Our Last Tango looks at the lives of two dancing legends, Juan Carlos Copes and Maria Nieves, two Argentinians who devoted their lives to Tango. This music and form of creative movement has a long history. Nieves explains part of it evolved amongst the lower-class people in of Buenos Aires and Montevideo, and for many people living in her tenement, it was the only escape offered away from the humdrum. As a young woman at home, she would dance to a broom, anxiously awaiting the chance to hit dance halls for a young man to whisk her away. She herself did not come from a rich family, and her reflection about where she came from helps gives this film a good sense of weight. Her introspection outweighs that of her dance partner, Copes.
With vivid recreations of both her life and Copes at their prime, dancing away like the Fred Astaire and Ginger Rogers, their relationship on the dance floor is nicely examined. This documentary is both a reflection of the golden moments and tempestuous times they had. Much of it is retold in dance by brilliant young performers. Nieves helped choreograph these recreations that highlight their life, and these juxtapositions certainly makes watching this partial biography a treat. It’s in these moments where the music and movement truly reveal the emotions that are generated by the medium.
Nieves was in it for the enjoyment of dance while Carlos had grander plans. He wanted to introduce the world to Tango, and he succeeded at a great cost. The relationship these two maintained was a business one instead of two lovers.

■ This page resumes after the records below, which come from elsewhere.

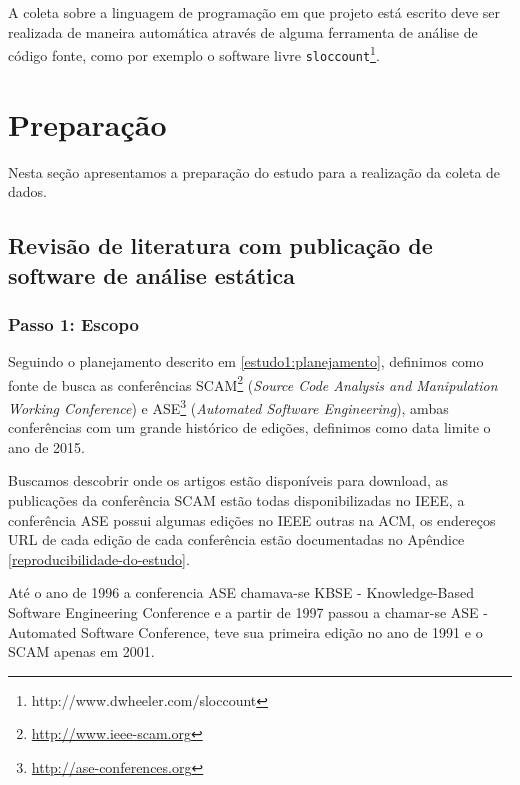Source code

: 
A coleta sobre a linguagem de programação em que projeto está escrito deve ser
realizada de maneira automática através de alguma ferramenta de análise de
código fonte, como por exemplo o software livre
\texttt{sloccount}\footnote{http://www.dwheeler.com/sloccount}.


\section{Preparação} \label{estudo1:preparacao} %

Nesta seção apresentamos a preparação do estudo para a realização da coleta de
dados.

\subsection{Revisão de literatura com publicação de software de análise estática}

\subsubsection{Passo 1: Escopo}

Seguindo o planejamento descrito em \ref{estudo1:planejamento}, definimos como
fonte de busca as conferências SCAM\footnote{\url{http://www.ieee-scam.org}}
({\it Source Code Analysis and Manipulation Working Conference}) e
ASE\footnote{\url{http://ase-conferences.org}} ({\it Automated Software
Engineering}), ambas conferências com um grande histórico de edições, definimos
como data limite o ano de 2015.

Buscamos descobrir onde os artigos estão disponíveis para download, as
publicações da conferência SCAM estão todas disponibilizadas no IEEE, a
conferência ASE possui algumas edições no IEEE outras na ACM, os endereços URL
de cada edição de cada conferência estão documentadas no Apêndice
\ref{reproducibilidade-do-estudo}.

Até o ano de 1996 a conferencia ASE chamava-se KBSE - Knowledge-Based Software
Engineering Conference e a partir de 1997 passou a chamar-se ASE - Automated
Software Conference, teve sua primeira edição no ano de 1991 e o SCAM apenas em
2001.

Together, they took the show to Broadway and made Tango Argentino a hit. They maintained a high level professionalism on stage and the synergy shows, but even at their best moments, observers noticed there was a candor about them that was fizzling.
Even though they never married, they certainly acted like they were a feuding couple. As time went by, the rift between them grew and they eventually dissolved their dancing partnership. The reasons why are certainly explored, and for many curious about what happened next, this motive is why this film should be seen. Even the tones from the soundtrack reflect where the story is going.
Quite often, the music heard has at least two bandoneóns, two violins, a flute, a single guitar and piano. A singer may be part of the ensemble. The variations depend on where people meet and in what’s heard, it’s tough not to start moving along to the sway of the happy tune. However, the sad moments in this product excel more. The power of how the tango can sway anyone’s feelings is at the core of this film’s moving exploration.
Despite the contrasts explored within these two individuals as a tour de force of the scene, the power they continue to exude today becomes more pertinent. Juan does not want to retire. He can still be seen on stage, but as for Maria, she’s the sage. She points out how important it is to find the right dance partner, otherwise what could result could repeat itself again. She does not want that for anyone interested in getting into tango for the first time.